* Requirement
From the listing below, work out how many lines contain "undefined". Reply with that number only.

* Records for processing
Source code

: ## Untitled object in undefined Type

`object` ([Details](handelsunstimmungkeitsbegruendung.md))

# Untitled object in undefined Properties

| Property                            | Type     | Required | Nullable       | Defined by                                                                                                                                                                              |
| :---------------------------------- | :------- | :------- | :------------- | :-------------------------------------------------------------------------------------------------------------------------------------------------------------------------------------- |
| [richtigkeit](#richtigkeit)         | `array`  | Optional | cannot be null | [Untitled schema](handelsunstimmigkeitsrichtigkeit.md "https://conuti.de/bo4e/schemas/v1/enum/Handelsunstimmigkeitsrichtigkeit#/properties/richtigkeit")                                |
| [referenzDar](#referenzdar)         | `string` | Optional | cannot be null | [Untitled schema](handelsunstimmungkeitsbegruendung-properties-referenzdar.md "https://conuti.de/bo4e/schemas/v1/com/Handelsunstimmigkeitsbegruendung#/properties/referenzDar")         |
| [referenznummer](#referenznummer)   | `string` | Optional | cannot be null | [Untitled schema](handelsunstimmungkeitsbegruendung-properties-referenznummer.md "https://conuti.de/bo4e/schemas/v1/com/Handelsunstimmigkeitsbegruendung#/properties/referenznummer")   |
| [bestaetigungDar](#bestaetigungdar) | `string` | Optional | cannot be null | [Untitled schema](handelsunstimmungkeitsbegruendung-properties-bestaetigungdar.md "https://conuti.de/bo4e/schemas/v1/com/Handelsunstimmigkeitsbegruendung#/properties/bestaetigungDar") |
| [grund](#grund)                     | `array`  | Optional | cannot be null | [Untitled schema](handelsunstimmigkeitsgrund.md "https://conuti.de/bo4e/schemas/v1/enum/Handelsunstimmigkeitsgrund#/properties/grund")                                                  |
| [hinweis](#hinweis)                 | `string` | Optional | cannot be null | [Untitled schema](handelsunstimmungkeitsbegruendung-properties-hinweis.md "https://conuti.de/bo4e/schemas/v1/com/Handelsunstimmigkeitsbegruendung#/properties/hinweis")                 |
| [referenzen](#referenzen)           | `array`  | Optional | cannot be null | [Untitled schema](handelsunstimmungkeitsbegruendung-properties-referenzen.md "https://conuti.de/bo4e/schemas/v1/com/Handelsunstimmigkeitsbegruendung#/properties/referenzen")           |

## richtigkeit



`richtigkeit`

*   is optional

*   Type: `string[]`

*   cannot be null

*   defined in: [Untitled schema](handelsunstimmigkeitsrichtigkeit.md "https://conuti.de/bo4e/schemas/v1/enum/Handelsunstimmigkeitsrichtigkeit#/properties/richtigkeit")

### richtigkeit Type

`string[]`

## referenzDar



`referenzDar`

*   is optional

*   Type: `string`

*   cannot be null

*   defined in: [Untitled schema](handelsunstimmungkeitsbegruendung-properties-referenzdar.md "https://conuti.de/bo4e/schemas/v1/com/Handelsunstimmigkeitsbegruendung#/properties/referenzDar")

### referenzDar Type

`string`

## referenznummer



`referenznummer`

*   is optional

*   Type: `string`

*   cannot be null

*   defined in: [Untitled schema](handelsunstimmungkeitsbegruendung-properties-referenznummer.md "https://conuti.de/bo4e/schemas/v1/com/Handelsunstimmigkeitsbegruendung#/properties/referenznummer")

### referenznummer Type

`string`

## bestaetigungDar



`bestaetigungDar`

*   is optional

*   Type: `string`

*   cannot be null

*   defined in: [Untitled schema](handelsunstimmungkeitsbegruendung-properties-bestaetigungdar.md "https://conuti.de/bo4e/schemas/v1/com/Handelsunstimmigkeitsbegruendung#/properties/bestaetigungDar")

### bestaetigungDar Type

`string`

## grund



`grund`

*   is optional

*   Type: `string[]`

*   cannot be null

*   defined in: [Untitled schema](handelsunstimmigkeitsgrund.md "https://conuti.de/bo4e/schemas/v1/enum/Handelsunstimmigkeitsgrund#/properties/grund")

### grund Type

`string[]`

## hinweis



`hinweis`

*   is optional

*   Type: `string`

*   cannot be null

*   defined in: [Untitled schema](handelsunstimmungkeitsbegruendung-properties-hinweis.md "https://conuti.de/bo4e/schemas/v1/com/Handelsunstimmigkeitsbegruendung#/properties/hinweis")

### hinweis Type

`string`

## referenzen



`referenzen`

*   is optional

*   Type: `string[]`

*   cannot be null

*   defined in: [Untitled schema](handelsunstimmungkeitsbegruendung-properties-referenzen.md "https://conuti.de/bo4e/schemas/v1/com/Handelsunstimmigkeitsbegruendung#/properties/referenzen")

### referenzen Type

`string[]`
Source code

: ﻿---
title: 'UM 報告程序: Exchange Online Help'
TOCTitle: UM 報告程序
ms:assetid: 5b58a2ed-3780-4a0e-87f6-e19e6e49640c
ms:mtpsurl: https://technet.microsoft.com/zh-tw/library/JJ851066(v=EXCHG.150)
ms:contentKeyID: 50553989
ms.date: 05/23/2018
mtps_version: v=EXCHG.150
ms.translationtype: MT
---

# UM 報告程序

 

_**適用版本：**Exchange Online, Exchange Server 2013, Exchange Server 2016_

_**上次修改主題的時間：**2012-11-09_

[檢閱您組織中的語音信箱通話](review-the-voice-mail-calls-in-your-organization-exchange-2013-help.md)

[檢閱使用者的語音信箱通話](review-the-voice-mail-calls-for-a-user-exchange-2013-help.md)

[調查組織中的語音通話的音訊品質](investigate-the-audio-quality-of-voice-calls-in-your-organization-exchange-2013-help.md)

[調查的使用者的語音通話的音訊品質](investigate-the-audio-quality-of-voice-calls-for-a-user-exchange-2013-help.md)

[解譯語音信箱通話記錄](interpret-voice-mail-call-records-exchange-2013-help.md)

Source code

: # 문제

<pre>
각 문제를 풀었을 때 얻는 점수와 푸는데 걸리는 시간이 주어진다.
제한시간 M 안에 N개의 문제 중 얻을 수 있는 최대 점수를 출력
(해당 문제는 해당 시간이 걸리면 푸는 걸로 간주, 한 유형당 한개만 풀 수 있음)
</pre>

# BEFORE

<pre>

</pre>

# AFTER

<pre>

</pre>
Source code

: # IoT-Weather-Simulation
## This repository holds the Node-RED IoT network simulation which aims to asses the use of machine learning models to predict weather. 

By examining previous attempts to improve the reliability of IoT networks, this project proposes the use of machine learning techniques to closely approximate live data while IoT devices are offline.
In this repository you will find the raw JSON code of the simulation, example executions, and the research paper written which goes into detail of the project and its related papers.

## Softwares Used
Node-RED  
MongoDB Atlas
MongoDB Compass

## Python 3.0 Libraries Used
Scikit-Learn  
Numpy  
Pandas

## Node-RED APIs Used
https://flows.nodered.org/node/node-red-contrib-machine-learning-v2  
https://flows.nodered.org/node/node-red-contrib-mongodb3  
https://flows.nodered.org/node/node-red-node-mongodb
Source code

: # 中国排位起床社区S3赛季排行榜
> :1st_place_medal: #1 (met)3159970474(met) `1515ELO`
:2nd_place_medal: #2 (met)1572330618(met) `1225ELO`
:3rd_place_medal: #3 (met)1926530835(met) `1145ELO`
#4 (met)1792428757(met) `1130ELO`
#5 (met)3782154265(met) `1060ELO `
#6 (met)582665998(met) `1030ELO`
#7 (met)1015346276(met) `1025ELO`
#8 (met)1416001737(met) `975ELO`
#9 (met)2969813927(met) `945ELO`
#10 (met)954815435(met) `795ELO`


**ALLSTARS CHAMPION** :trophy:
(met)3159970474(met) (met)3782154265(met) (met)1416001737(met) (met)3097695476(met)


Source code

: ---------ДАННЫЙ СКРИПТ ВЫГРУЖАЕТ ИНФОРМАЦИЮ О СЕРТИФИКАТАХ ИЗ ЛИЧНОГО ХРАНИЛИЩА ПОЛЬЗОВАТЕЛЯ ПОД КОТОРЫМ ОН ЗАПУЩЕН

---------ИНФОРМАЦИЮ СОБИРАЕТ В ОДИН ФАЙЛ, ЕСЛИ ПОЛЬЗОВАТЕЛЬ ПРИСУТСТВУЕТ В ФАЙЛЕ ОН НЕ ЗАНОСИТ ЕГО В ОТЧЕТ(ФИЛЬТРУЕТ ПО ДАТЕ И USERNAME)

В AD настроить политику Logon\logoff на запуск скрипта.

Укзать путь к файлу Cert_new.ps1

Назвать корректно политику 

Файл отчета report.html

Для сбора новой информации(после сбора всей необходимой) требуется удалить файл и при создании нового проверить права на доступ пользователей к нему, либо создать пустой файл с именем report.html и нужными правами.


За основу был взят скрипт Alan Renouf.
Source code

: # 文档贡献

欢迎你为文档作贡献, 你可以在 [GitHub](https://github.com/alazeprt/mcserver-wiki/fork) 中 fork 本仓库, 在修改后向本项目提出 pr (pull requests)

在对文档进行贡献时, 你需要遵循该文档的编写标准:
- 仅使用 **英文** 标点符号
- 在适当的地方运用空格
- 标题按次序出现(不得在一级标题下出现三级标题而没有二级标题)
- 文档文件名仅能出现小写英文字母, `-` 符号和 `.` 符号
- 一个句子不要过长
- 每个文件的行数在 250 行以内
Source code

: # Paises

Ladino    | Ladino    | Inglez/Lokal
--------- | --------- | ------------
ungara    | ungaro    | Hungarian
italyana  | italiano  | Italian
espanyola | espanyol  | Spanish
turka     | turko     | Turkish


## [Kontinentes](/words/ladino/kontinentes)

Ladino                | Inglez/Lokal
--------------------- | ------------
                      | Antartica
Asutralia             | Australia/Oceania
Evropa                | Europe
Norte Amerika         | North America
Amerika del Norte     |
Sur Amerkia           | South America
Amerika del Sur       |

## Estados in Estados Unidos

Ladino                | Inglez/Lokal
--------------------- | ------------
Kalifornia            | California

* Output of the task
2